Hi,
I recently had problems with events (RTX isr events) resulting in the OS_ERR_FIFO_OVF error in os_error(). This prompted me to understand more about this mechanism. I will explain what I know and what I dont know, any input would be appreciated.
When isr_evt_set() is called, it seems that 2 entries are placed in the array os_fifo[]. The first I am guessing is the task control block for the task that must get the event and the second is the event ID. The size of this queue is set in RTX_Conf_xx.c as variable OS_FIFOSZ.
What I dont know: 1. How to flush this queue? 2. Does os_evt_wait..() remove an event from the queue? How? I cant see that to be true 3. How can one check how full the queue is. 4. Does os_evt_clr() clear one event (which one) or all events with the specified flags.
It's a pity the Keil/ARM don't make this information available
If you want to understand the internal workings, you are going to need to look at the source code. My guess is there is less source code for RTX than for your whole project.
There is not such thing as an event queue in RTX.
OS_ERR_FIFO_OVF happens when too many "post service requests" are queued up before being processed. If this happens you are either spending too much time in Interrupt Service routines, you are calling to queue too many items in to the "post service request" queue (FIFO) or you need to make the queue bigger. Don't make it bigger until you understand how long you are in ISR's and how many post service requests you might post before returning to non-ISR mode.

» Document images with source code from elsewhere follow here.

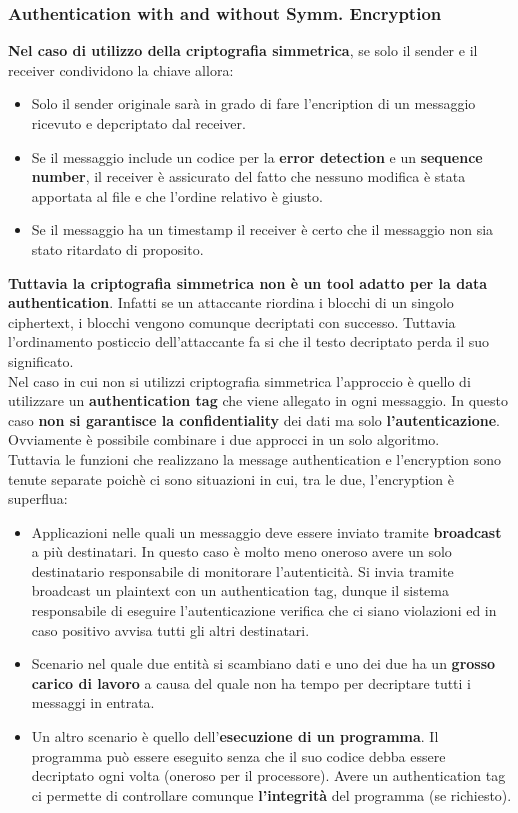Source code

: \documentclass[12pt]{article}
\begin{document}
		\subsubsection{Authentication with and without Symm. Encryption}
			\textbf{Nel caso di utilizzo della criptografia simmetrica}, se solo il sender e il receiver condividono la chiave allora:
			\begin{itemize}
				\item Solo il sender originale sarà in grado di fare l'encription di un messaggio ricevuto e depcriptato dal receiver.
				\item Se il messaggio include un codice per la \textbf{error detection} e un \textbf{sequence number}, il receiver è assicurato del fatto che nessuno modifica è stata apportata al file e che l'ordine relativo è giusto.
				\item Se il messaggio ha un timestamp il receiver è certo che il messaggio non sia stato ritardato di proposito.
			\end{itemize}
		\textbf{Tuttavia la criptografia simmetrica non è un tool adatto per la data authentication}. Infatti se un attaccante riordina i blocchi di un singolo ciphertext, i blocchi vengono comunque decriptati con successo. Tuttavia l'ordinamento posticcio dell'attaccante fa si che il testo decriptato perda il suo significato.   \\
		Nel caso in cui non si utilizzi criptografia simmetrica l'approccio è quello di utilizzare un \textbf{authentication tag} che viene allegato in ogni messaggio. In questo caso \textbf{non si garantisce la confidentiality} dei dati ma solo \textbf{l'autenticazione}. Ovviamente è possibile combinare i due approcci in un solo algoritmo.\\
		Tuttavia le funzioni che realizzano la message authentication e l'encryption sono tenute separate poichè ci sono situazioni in cui, tra le due, l'encryption è superflua:
		\begin{itemize}
			\item Applicazioni nelle quali un messaggio deve essere inviato tramite \textbf{broadcast} a più destinatari. In questo caso è molto meno oneroso avere un solo destinatario responsabile di monitorare l'autenticità. Si invia tramite broadcast un plaintext con un authentication tag, dunque il sistema responsabile di eseguire l'autenticazione verifica che ci siano violazioni ed in caso positivo avvisa tutti gli altri destinatari.
			\item Scenario nel quale due entità si scambiano dati e uno dei due ha un \textbf{grosso carico di lavoro} a causa del quale non ha tempo per 	decriptare tutti i messaggi in entrata.
			\item Un altro scenario è quello dell'\textbf{esecuzione di un programma}. Il programma può essere eseguito senza che il suo codice debba essere decriptato ogni volta (oneroso per il processore). Avere un authentication tag ci permette di controllare comunque \textbf{l'integrità} del programma (se richiesto). 
		\end{itemize}
\end{document}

Answers to questions (as best I can)
0) Only 1 entry is used up any time you put something into the post service request queue. Yes, it is more than 32-bits for each entry, but it only takes up 1 entry slot. It is really not overly important what it is, just that it takes up 1 entry. By default, there are 16 entries.
1) You absolutely cannot flush this queue. That really has no meaning. To "flush it" you process it. If you don't want something in the post service processing queue, do not put it into the queue.
2) No it does not. There is no "event queue" in RTX. The rt_evt_wait function is about 20 lines of code. You should feel free to look at it. If you really want knowledge of what it is doing inside, look at it. It is clear that you are making assumptions that are just not true and it is getting in the way of you understanding what it is really going on.
3) You cannot check for this being full. This is not something that even the OS does. It will check for overflow only (you seem to know that from the description of your problem), but that is a terminal error. The OS cannot know how to recover from this error. The Programmer needs to know what the limits of their code is so that the OS will never come to this situation. This is a VERY TEMPORARY queue that should almost never have anything in it. It is fully processed before you leave ISR mode. Items do not "stay" in this queue. (When the user tasks make any OS calls this queue will ALWAYS be empty)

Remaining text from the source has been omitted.